Personal information
- Full name: Stephen Rands
- Date of birth: 25 February 1985 (age 41)
- Place of birth: Hull, England

Team information
- Current team: Borussia Dortmund (first-team coach)

Managerial career
- Years: Team
- 2007–2008: Barnsley (analyst)
- 2008–2011: Scunthorpe United (head analyst)
- 2011–2018: Manchester City (head of analysis)
- 2018–2019: Derby County (coach-analyst)
- 2019–2021: Swansea City (head of analysis)
- 2021–2024: Nottingham Forest (chief analyst)
- 2024: Leicester City (first-team coach)
- 2025–: Borussia Dortmund (first-team coach)

= Stephen Rands =

English football coach and analyst

Stephen "Steve" Rands (born 25 February 1985) is an English football coach and former performance analyst who currently serves as a first-team coach for Bundesliga club Borussia Dortmund.

He has held coaching and analytical roles at several English clubs, including Manchester City, Nottingham Forest, and Leicester City.

== Career ==

=== Early career ===
Rands began his career in 2007 at Barnsley.
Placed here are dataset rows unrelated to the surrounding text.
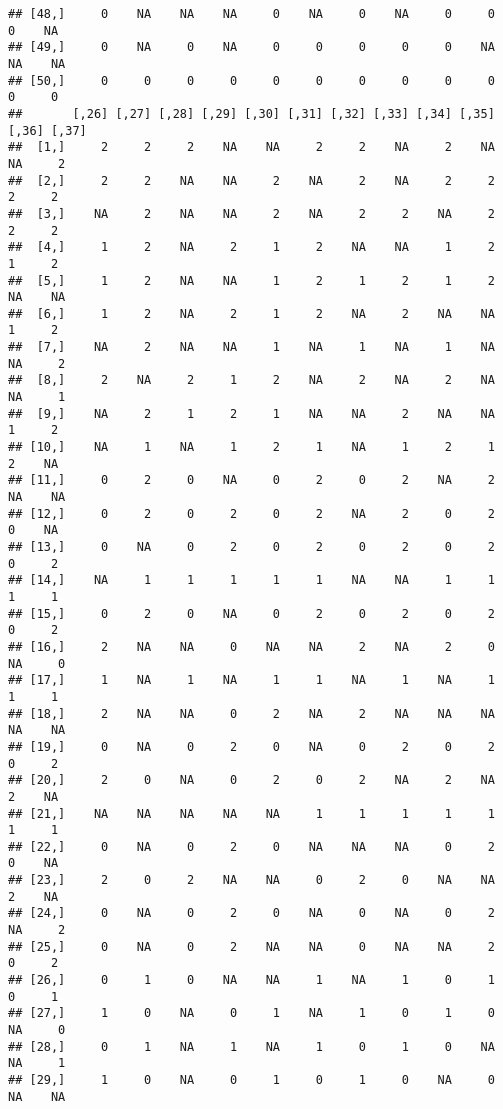 \documentclass[
]{article}
\begin{document}
\begin{verbatim}
## [48,]     0    NA    NA    NA     0    NA     0    NA     0     0     0    NA
## [49,]     0    NA     0    NA     0     0     0     0     0    NA    NA    NA
## [50,]     0     0     0     0     0     0     0     0     0     0     0     0
##       [,26] [,27] [,28] [,29] [,30] [,31] [,32] [,33] [,34] [,35] [,36] [,37]
##  [1,]     2     2     2    NA    NA     2     2    NA     2    NA    NA     2
##  [2,]     2     2    NA    NA     2    NA     2    NA     2     2     2     2
##  [3,]    NA     2    NA    NA     2    NA     2     2    NA     2     2     2
##  [4,]     1     2    NA     2     1     2    NA    NA     1     2     1     2
##  [5,]     1     2    NA    NA     1     2     1     2     1     2    NA    NA
##  [6,]     1     2    NA     2     1     2    NA     2    NA    NA     1     2
##  [7,]    NA     2    NA    NA     1    NA     1    NA     1    NA    NA     2
##  [8,]     2    NA     2     1     2    NA     2    NA     2    NA    NA     1
##  [9,]    NA     2     1     2     1    NA    NA     2    NA    NA     1     2
## [10,]    NA     1    NA     1     2     1    NA     1     2     1     2    NA
## [11,]     0     2     0    NA     0     2     0     2    NA     2    NA    NA
## [12,]     0     2     0     2     0     2    NA     2     0     2     0    NA
## [13,]     0    NA     0     2     0     2     0     2     0     2     0     2
## [14,]    NA     1     1     1     1     1    NA    NA     1     1     1     1
## [15,]     0     2     0    NA     0     2     0     2     0     2     0     2
## [16,]     2    NA    NA     0    NA    NA     2    NA     2     0    NA     0
## [17,]     1    NA     1    NA     1     1    NA     1    NA     1     1     1
## [18,]     2    NA    NA     0     2    NA     2    NA    NA    NA    NA    NA
## [19,]     0    NA     0     2     0    NA     0     2     0     2     0     2
## [20,]     2     0    NA     0     2     0     2    NA     2    NA     2    NA
## [21,]    NA    NA    NA    NA    NA     1     1     1     1     1     1     1
## [22,]     0    NA     0     2     0    NA    NA    NA     0     2     0    NA
## [23,]     2     0     2    NA    NA     0     2     0    NA    NA     2    NA
## [24,]     0    NA     0     2     0    NA     0    NA     0     2    NA     2
## [25,]     0    NA     0     2    NA    NA     0    NA    NA     2     0     2
## [26,]     0     1     0    NA    NA     1    NA     1     0     1     0     1
## [27,]     1     0    NA     0     1    NA     1     0     1     0    NA     0
## [28,]     0     1    NA     1    NA     1     0     1     0    NA    NA     1
## [29,]     1     0    NA     0     1     0     1     0    NA     0    NA    NA

\end{verbatim}
\end{document}
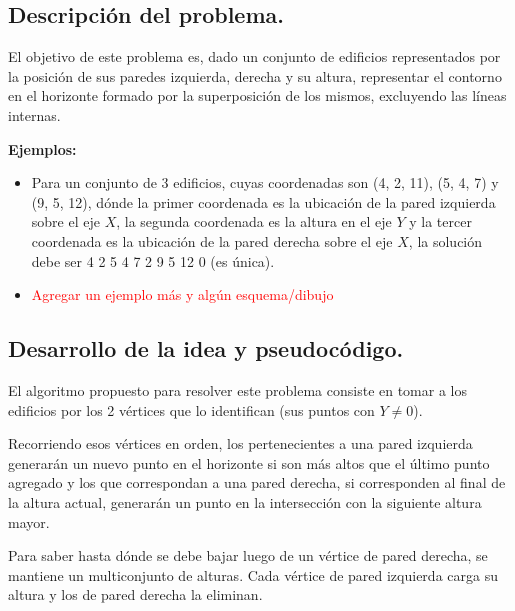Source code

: \subsection{Descripción del problema.}

\vspace*{0.3cm}

El objetivo de este problema es, dado un conjunto de edificios representados
por la posición de sus paredes izquierda, derecha y su altura, representar el
contorno en el horizonte formado por la superposición de los mismos, excluyendo
las líneas internas.

\vspace*{0.5cm}

\textbf{Ejemplos:}
\begin{itemize}
  \item Para un conjunto de 3 edificios, cuyas coordenadas son (4, 2, 11),
  (5, 4, 7) y (9, 5, 12), dónde la primer coordenada es la ubicación de la pared
  izquierda sobre el eje $X$, la segunda coordenada es la altura en el eje $Y$ y la
  tercer coordenada es la ubicación de la pared derecha sobre el eje $X$, la
  solución debe ser 4 2 5 4 7 2 9 5 12 0 (es única).

  \item \textcolor{red}{Agregar un ejemplo más y algún esquema/dibujo}
\end{itemize}



\subsection{Desarrollo de la idea y pseudocódigo.}

\vspace*{0.3cm}

El algoritmo propuesto para resolver este problema consiste en tomar a los edificios
por los 2 vértices que lo identifican (sus puntos con $Y \neq 0$).

Recorriendo esos vértices en orden, los pertenecientes a una pared izquierda
generarán un nuevo punto en el horizonte si son más altos que el último punto agregado
y los que correspondan a una pared derecha, si corresponden al final de la
altura actual, generarán un punto en la intersección con la siguiente altura mayor.

Para saber hasta dónde se debe bajar luego de un vértice de pared derecha, se
mantiene un multiconjunto de alturas. Cada vértice de pared izquierda carga su
altura y los de pared derecha la eliminan.

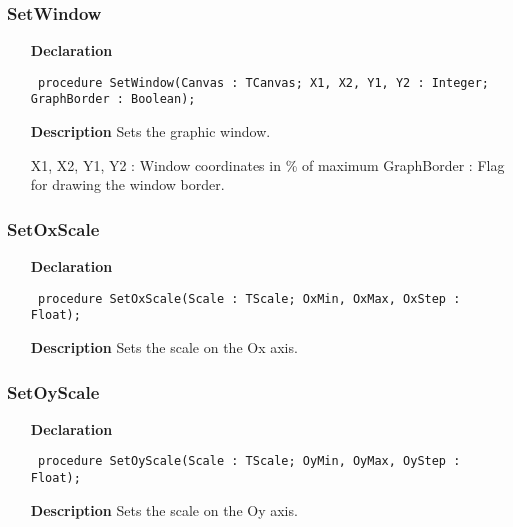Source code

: \documentclass[12pt,a4paper,oneside]{report}
\newcommand{\declarationitem}[1]{\textbf{#1}}
\newcommand{\descriptiontitle}[1]{\textbf{#1}}
\newcommand{\code}[1]{\texttt{#1}}
\begin{document}
\subsubsection{SetWindow}
\label{uwinplot-SetWindow}
\begin{itemize}\item[\declarationitem{Declaration}\hfill]
	\begin{flushleft}
		\code{
			procedure SetWindow(Canvas : TCanvas; X1, X2, Y1, Y2 : Integer; GraphBorder : Boolean);}
		
	\end{flushleft}
	
	\par
	\item[\descriptiontitle{Description}]
	Sets the graphic window.
	
	X1, X2, Y1, Y2 : Window coordinates in {\%} of maximum GraphBorder : Flag for drawing the window border.
	
\end{itemize}
\subsubsection{SetOxScale}
\label{uwinplot-SetOxScale}
\begin{itemize}\item[\declarationitem{Declaration}\hfill]
	\begin{flushleft}
		\code{
			procedure SetOxScale(Scale : TScale; OxMin, OxMax, OxStep : Float);}
		
	\end{flushleft}
	
	\par
	\item[\descriptiontitle{Description}]
	Sets the scale on the Ox axis.
	
\end{itemize}
\subsubsection{SetOyScale}
\label{uwinplot-SetOyScale}
\begin{itemize}\item[\declarationitem{Declaration}\hfill]
	\begin{flushleft}
		\code{
			procedure SetOyScale(Scale : TScale; OyMin, OyMax, OyStep : Float);}
		
	\end{flushleft}
	
	\par
	\item[\descriptiontitle{Description}]
	Sets the scale on the Oy axis.
	
\end{itemize}
\end{document}
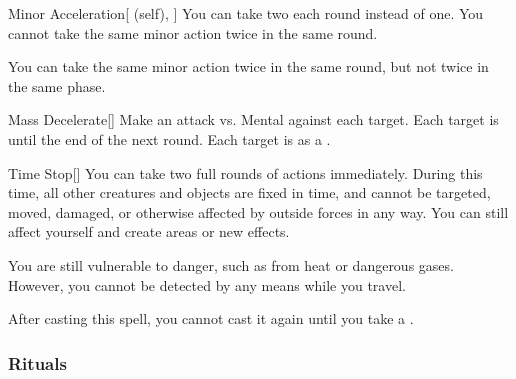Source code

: \lowercase{\hypertarget{spell:Minor Acceleration}{}}\label{spell:Minor Acceleration}
\begin{attuneability}[Rank 6]{\hypertarget{spell:Minor Acceleration}{Minor Acceleration}}[ (self), ]
You can take two  each round instead of one.
You cannot take the same minor action twice in the same round.

\rankline
{} You can take the same minor action twice in the same round, but not twice in the same phase.

\end{attuneability}
\vspace{0.25em}



\lowercase{\hypertarget{spell:Mass Decelerate}{}}\label{spell:Mass Decelerate}
\begin{freeability}[Rank 7]{\hypertarget{spell:Mass Decelerate}{Mass Decelerate}}[]
Make an attack vs. Mental against each target.
\hit Each target is  until the end of the next round.
\crit Each target is  as a .

\end{freeability}
\vspace{0.25em}



\lowercase{\hypertarget{spell:Time Stop}{}}\label{spell:Time Stop}
\begin{freeability}[Rank 8]{\hypertarget{spell:Time Stop}{Time Stop}}[]
You can take two full rounds of actions immediately.
During this time, all other creatures and objects are fixed in time, and cannot be targeted, moved, damaged, or otherwise affected by outside forces in any way.
You can still affect yourself and create areas or new effects.

You are still vulnerable to danger, such as from heat or dangerous gases.
However, you cannot be detected by any means while you travel.

After casting this spell, you cannot cast it again until you take a .

\end{freeability}
\vspace{0.25em}



\subsubsection{Rituals}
During his tenure, the club reached the FA Cup semi-finals (2007–08) with notable victories over Chelsea and Liverpool. In 2008, he moved to Scunthorpe United as Head Analyst. During his three-year period at the club, Scunthorpe reached the EFL Trophy final and achieved promotion to the EFL Championship via the play-offs in 2009.

=== Manchester City ===
Rands spent seven years at Manchester City (2011–2018), where he eventually served as Head of Analysis. During his time at the club, he contributed to three Premier League title-winning seasons under three different managers: Roberto Mancini (2011–12), Manuel Pellegrini (2013–14), and Pep Guardiola (2017–18). The club also achieved three EFL Cup successes during this period.

=== Derby County and Swansea City ===
In 2018, Rands joined Frank Lampard's staff at Derby County as a Coach-Analyst. Lampard praised his contribution, stating: "When it comes to analysis, I believe he is at the top, top end of his game." During this season, Derby reached the Championship play-off final.

Rands subsequently joined Steve Cooper at Swansea City, where the club achieved consecutive play-off finishes in 2020 and 2021.

=== Nottingham Forest and Leicester City ===
Rands followed Cooper to Nottingham Forest in 2021 as Chief Analyst. In his first season, the club achieved promotion to the Premier League via the Championship play-offs. In July 2024, he was appointed First Team Coach at Leicester City.

=== Borussia Dortmund ===
In February 2025, Rands moved to Bundesliga club Borussia Dortmund as a First Team Coach, joining the staff of manager Niko Kovač.

== Research and philosophy ==
Rands is an advocate for the "Coach-Analyst" model, which integrates tactical video analysis directly into pitch-side coaching. In 2022, he discussed the evolution of the role, arguing that the separation of these departments was becoming less common in elite football.

He has also contributed to academic literature on the subject. In 2022, he co-authored a peer-reviewed study in the Sports Innovation Journal titled "Assessing the Efficacy of Video Telestration in Aiding Memory Recall Among Elite Professional Football Players," which examined how visual tools enhance tactical retention.